YOUR OBJECTIVE:
Using the records below, locate all lines containing "absorbance" and return them.

====== RECORDS FOR PROCESSING

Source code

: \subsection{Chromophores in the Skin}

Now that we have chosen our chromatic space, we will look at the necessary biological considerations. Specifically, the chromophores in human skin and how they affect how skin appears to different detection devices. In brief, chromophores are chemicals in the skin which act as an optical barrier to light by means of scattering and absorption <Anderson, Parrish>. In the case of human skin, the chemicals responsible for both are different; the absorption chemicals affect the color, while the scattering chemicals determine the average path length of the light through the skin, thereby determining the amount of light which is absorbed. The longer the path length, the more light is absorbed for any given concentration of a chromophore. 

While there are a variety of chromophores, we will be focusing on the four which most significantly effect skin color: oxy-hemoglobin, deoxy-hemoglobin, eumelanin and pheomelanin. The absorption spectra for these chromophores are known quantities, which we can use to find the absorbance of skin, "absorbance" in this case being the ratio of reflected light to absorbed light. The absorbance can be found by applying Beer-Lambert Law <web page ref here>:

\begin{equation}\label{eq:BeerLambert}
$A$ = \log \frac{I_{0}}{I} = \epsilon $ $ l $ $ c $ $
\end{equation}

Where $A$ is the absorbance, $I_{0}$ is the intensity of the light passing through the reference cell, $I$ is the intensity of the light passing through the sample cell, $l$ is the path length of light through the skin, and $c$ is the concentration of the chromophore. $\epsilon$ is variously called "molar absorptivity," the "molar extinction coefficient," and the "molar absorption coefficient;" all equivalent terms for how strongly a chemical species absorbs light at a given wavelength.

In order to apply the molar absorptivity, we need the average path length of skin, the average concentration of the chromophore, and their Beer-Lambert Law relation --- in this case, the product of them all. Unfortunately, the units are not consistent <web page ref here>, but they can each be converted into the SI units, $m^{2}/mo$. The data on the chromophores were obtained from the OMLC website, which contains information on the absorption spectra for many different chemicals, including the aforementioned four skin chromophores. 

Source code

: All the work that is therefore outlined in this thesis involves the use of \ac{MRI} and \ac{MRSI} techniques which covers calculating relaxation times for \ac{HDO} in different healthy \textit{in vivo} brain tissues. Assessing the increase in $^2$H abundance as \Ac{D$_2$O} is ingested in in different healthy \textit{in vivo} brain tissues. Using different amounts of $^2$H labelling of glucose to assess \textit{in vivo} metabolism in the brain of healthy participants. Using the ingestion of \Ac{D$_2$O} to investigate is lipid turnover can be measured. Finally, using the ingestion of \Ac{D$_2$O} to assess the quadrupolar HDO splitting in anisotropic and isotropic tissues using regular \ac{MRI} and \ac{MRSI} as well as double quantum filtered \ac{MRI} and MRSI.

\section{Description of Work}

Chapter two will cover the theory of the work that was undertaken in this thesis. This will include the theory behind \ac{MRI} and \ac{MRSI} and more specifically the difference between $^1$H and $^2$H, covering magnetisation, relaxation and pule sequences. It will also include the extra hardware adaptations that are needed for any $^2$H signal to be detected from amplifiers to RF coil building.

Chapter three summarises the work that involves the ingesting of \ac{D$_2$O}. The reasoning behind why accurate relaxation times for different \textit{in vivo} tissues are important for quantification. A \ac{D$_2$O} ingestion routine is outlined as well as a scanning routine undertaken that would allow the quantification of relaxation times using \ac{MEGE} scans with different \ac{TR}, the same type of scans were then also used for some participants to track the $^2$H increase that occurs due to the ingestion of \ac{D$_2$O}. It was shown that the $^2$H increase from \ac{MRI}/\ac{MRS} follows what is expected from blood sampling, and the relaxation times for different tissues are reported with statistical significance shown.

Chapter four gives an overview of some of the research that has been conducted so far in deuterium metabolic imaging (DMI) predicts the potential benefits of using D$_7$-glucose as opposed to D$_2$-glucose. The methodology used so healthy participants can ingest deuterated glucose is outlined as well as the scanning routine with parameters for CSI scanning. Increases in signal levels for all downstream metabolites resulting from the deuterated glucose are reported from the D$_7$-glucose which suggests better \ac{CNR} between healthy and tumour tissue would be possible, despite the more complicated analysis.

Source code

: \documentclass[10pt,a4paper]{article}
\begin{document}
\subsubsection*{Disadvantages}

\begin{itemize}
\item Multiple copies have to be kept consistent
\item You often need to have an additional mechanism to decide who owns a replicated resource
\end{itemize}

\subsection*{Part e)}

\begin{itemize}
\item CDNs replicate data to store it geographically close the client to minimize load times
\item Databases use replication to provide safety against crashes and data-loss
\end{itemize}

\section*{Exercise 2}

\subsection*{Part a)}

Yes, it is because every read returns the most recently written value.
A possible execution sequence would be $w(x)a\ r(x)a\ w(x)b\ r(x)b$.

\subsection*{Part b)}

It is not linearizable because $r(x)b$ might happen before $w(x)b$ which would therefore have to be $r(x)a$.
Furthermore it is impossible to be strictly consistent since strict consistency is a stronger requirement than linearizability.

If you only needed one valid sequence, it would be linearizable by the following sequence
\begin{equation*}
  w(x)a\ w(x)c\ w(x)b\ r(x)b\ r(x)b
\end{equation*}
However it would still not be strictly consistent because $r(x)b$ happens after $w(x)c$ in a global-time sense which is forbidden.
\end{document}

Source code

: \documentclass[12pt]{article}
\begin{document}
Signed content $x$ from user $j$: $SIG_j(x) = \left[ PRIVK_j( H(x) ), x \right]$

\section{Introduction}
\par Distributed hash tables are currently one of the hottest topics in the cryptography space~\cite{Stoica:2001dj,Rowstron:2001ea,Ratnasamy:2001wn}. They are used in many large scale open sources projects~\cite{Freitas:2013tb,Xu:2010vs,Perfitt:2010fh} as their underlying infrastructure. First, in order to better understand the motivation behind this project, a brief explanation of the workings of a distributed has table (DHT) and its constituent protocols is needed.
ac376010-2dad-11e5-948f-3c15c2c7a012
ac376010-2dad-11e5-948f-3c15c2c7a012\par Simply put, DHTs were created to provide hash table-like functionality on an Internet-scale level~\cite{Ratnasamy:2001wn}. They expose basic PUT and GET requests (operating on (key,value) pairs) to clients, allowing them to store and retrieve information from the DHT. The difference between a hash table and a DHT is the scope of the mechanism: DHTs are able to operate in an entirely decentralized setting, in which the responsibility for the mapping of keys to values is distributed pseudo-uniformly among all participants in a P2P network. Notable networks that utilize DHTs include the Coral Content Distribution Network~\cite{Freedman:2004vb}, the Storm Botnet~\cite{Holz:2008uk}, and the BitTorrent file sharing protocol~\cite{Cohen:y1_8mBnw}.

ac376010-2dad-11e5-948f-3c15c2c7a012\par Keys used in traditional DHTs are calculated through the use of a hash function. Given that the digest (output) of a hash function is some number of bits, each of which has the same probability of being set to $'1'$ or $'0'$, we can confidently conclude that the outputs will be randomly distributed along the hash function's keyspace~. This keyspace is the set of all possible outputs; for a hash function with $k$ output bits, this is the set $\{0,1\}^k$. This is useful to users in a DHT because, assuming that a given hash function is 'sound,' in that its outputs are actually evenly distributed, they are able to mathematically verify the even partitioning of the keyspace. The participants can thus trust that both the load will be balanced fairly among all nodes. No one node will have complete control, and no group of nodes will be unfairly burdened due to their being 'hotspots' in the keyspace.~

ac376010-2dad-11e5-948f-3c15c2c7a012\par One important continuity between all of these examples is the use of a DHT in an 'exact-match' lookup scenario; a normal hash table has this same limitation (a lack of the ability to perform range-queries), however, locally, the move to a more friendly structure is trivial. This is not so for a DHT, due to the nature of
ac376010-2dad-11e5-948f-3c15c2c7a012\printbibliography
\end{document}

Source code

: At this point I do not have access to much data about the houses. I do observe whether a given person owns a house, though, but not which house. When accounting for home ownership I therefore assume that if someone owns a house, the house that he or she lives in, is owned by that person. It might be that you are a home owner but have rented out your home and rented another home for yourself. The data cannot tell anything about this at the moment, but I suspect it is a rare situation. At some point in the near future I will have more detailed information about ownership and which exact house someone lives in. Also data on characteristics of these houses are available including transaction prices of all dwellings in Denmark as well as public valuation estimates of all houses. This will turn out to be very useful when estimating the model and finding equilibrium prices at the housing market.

============

SOLUTION FOR THIS TASK:
While there are a variety of chromophores, we will be focusing on the four which most significantly effect skin color: oxy-hemoglobin, deoxy-hemoglobin, eumelanin and pheomelanin. The absorption spectra for these chromophores are known quantities, which we can use to find the absorbance of skin, "absorbance" in this case being the ratio of reflected light to absorbed light. The absorbance can be found by applying Beer-Lambert Law <web page ref here>:
Where $A$ is the absorbance, $I_{0}$ is the intensity of the light passing through the reference cell, $I$ is the intensity of the light passing through the sample cell, $l$ is the path length of light through the skin, and $c$ is the concentration of the chromophore. $\epsilon$ is variously called "molar absorptivity," the "molar extinction coefficient," and the "molar absorption coefficient;" all equivalent terms for how strongly a chemical species absorbs light at a given wavelength.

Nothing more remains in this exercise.